— Material supplied —
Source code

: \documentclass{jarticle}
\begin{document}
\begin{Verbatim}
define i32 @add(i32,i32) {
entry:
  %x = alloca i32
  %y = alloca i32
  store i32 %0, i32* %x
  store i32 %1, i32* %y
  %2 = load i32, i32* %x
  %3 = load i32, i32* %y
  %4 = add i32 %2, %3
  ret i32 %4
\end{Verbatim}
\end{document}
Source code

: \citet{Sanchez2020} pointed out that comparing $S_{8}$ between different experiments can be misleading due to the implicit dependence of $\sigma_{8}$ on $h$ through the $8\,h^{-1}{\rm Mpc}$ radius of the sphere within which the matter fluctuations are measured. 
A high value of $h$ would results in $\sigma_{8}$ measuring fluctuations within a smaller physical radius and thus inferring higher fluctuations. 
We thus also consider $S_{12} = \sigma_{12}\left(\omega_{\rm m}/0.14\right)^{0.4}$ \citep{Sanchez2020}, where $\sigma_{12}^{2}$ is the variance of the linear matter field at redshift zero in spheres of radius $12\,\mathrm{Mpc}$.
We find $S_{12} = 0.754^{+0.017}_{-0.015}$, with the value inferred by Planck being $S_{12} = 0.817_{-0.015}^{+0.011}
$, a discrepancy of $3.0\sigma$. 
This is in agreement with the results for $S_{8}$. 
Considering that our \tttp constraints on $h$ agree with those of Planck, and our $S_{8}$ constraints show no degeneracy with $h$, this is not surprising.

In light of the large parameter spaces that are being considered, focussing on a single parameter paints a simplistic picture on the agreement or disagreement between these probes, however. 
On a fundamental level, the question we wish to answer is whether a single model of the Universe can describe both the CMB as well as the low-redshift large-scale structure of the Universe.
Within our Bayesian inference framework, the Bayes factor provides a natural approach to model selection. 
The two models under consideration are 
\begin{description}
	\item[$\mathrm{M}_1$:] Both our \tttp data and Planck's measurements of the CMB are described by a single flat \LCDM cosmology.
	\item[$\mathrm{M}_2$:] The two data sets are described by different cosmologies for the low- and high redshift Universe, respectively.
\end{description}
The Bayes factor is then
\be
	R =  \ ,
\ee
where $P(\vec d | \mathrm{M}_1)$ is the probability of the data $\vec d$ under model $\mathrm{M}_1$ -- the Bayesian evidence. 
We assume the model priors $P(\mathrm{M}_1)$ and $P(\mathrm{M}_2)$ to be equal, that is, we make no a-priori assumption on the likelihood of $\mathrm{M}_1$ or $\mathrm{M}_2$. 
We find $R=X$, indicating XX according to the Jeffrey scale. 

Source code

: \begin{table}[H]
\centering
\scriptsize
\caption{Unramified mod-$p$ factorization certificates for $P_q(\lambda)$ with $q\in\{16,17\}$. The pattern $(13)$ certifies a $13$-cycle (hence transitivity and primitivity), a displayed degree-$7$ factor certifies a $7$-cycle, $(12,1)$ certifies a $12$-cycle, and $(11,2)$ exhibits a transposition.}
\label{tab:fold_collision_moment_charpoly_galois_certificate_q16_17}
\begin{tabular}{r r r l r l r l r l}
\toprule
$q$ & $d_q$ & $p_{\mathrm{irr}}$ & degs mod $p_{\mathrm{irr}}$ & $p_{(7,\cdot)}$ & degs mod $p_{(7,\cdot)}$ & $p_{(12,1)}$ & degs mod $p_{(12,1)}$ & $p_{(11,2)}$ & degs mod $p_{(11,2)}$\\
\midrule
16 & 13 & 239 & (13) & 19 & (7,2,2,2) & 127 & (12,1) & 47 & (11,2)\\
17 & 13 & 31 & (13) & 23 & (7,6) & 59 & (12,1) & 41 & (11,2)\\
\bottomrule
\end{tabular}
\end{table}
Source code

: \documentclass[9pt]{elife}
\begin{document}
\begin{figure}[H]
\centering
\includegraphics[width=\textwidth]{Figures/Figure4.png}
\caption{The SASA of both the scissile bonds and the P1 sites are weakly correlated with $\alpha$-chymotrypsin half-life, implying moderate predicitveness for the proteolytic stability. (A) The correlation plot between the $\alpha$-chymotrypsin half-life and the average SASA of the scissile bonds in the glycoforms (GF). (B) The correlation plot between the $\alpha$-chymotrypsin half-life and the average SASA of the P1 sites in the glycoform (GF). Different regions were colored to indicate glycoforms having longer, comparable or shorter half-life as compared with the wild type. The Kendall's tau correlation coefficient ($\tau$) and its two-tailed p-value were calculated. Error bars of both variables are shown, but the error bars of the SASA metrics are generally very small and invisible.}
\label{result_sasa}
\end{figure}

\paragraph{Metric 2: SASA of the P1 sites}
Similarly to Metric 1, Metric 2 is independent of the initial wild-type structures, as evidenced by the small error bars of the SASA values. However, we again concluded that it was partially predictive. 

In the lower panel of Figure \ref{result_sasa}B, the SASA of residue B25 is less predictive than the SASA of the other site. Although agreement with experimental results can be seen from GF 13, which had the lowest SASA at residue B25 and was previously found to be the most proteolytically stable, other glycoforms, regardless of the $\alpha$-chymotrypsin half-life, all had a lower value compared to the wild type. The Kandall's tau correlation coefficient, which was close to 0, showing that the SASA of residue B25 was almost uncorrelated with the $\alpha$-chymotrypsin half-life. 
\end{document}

— Goal of the exercise —
The output should be the entire listing, exactly as it is.

— Result of this exercise —
Source code

: \documentclass{jarticle}
\begin{document}
\begin{Verbatim}
define i32 @add(i32,i32) {
entry:
  %x = alloca i32
  %y = alloca i32
  store i32 %0, i32* %x
  store i32 %1, i32* %y
  %2 = load i32, i32* %x
  %3 = load i32, i32* %y
  %4 = add i32 %2, %3
  ret i32 %4
\end{Verbatim}
\end{document}
Source code

: \citet{Sanchez2020} pointed out that comparing $S_{8}$ between different experiments can be misleading due to the implicit dependence of $\sigma_{8}$ on $h$ through the $8\,h^{-1}{\rm Mpc}$ radius of the sphere within which the matter fluctuations are measured. 
A high value of $h$ would results in $\sigma_{8}$ measuring fluctuations within a smaller physical radius and thus inferring higher fluctuations. 
We thus also consider $S_{12} = \sigma_{12}\left(\omega_{\rm m}/0.14\right)^{0.4}$ \citep{Sanchez2020}, where $\sigma_{12}^{2}$ is the variance of the linear matter field at redshift zero in spheres of radius $12\,\mathrm{Mpc}$.
We find $S_{12} = 0.754^{+0.017}_{-0.015}$, with the value inferred by Planck being $S_{12} = 0.817_{-0.015}^{+0.011}
$, a discrepancy of $3.0\sigma$. 
This is in agreement with the results for $S_{8}$. 
Considering that our \tttp constraints on $h$ agree with those of Planck, and our $S_{8}$ constraints show no degeneracy with $h$, this is not surprising.

In light of the large parameter spaces that are being considered, focussing on a single parameter paints a simplistic picture on the agreement or disagreement between these probes, however. 
On a fundamental level, the question we wish to answer is whether a single model of the Universe can describe both the CMB as well as the low-redshift large-scale structure of the Universe.
Within our Bayesian inference framework, the Bayes factor provides a natural approach to model selection. 
The two models under consideration are 
\begin{description}
	\item[$\mathrm{M}_1$:] Both our \tttp data and Planck's measurements of the CMB are described by a single flat \LCDM cosmology.
	\item[$\mathrm{M}_2$:] The two data sets are described by different cosmologies for the low- and high redshift Universe, respectively.
\end{description}
The Bayes factor is then
\be
	R =  \ ,
\ee
where $P(\vec d | \mathrm{M}_1)$ is the probability of the data $\vec d$ under model $\mathrm{M}_1$ -- the Bayesian evidence. 
We assume the model priors $P(\mathrm{M}_1)$ and $P(\mathrm{M}_2)$ to be equal, that is, we make no a-priori assumption on the likelihood of $\mathrm{M}_1$ or $\mathrm{M}_2$. 
We find $R=X$, indicating XX according to the Jeffrey scale. 

Source code

: \begin{table}[H]
\centering
\scriptsize
\caption{Unramified mod-$p$ factorization certificates for $P_q(\lambda)$ with $q\in\{16,17\}$. The pattern $(13)$ certifies a $13$-cycle (hence transitivity and primitivity), a displayed degree-$7$ factor certifies a $7$-cycle, $(12,1)$ certifies a $12$-cycle, and $(11,2)$ exhibits a transposition.}
\label{tab:fold_collision_moment_charpoly_galois_certificate_q16_17}
\begin{tabular}{r r r l r l r l r l}
\toprule
$q$ & $d_q$ & $p_{\mathrm{irr}}$ & degs mod $p_{\mathrm{irr}}$ & $p_{(7,\cdot)}$ & degs mod $p_{(7,\cdot)}$ & $p_{(12,1)}$ & degs mod $p_{(12,1)}$ & $p_{(11,2)}$ & degs mod $p_{(11,2)}$\\
\midrule
16 & 13 & 239 & (13) & 19 & (7,2,2,2) & 127 & (12,1) & 47 & (11,2)\\
17 & 13 & 31 & (13) & 23 & (7,6) & 59 & (12,1) & 41 & (11,2)\\
\bottomrule
\end{tabular}
\end{table}
Source code

: \documentclass[9pt]{elife}
\begin{document}
\begin{figure}[H]
\centering
\includegraphics[width=\textwidth]{Figures/Figure4.png}
\caption{The SASA of both the scissile bonds and the P1 sites are weakly correlated with $\alpha$-chymotrypsin half-life, implying moderate predicitveness for the proteolytic stability. (A) The correlation plot between the $\alpha$-chymotrypsin half-life and the average SASA of the scissile bonds in the glycoforms (GF). (B) The correlation plot between the $\alpha$-chymotrypsin half-life and the average SASA of the P1 sites in the glycoform (GF). Different regions were colored to indicate glycoforms having longer, comparable or shorter half-life as compared with the wild type. The Kendall's tau correlation coefficient ($\tau$) and its two-tailed p-value were calculated. Error bars of both variables are shown, but the error bars of the SASA metrics are generally very small and invisible.}
\label{result_sasa}
\end{figure}

\paragraph{Metric 2: SASA of the P1 sites}
Similarly to Metric 1, Metric 2 is independent of the initial wild-type structures, as evidenced by the small error bars of the SASA values. However, we again concluded that it was partially predictive. 

In the lower panel of Figure \ref{result_sasa}B, the SASA of residue B25 is less predictive than the SASA of the other site. Although agreement with experimental results can be seen from GF 13, which had the lowest SASA at residue B25 and was previously found to be the most proteolytically stable, other glycoforms, regardless of the $\alpha$-chymotrypsin half-life, all had a lower value compared to the wild type. The Kandall's tau correlation coefficient, which was close to 0, showing that the SASA of residue B25 was almost uncorrelated with the $\alpha$-chymotrypsin half-life. 
\end{document}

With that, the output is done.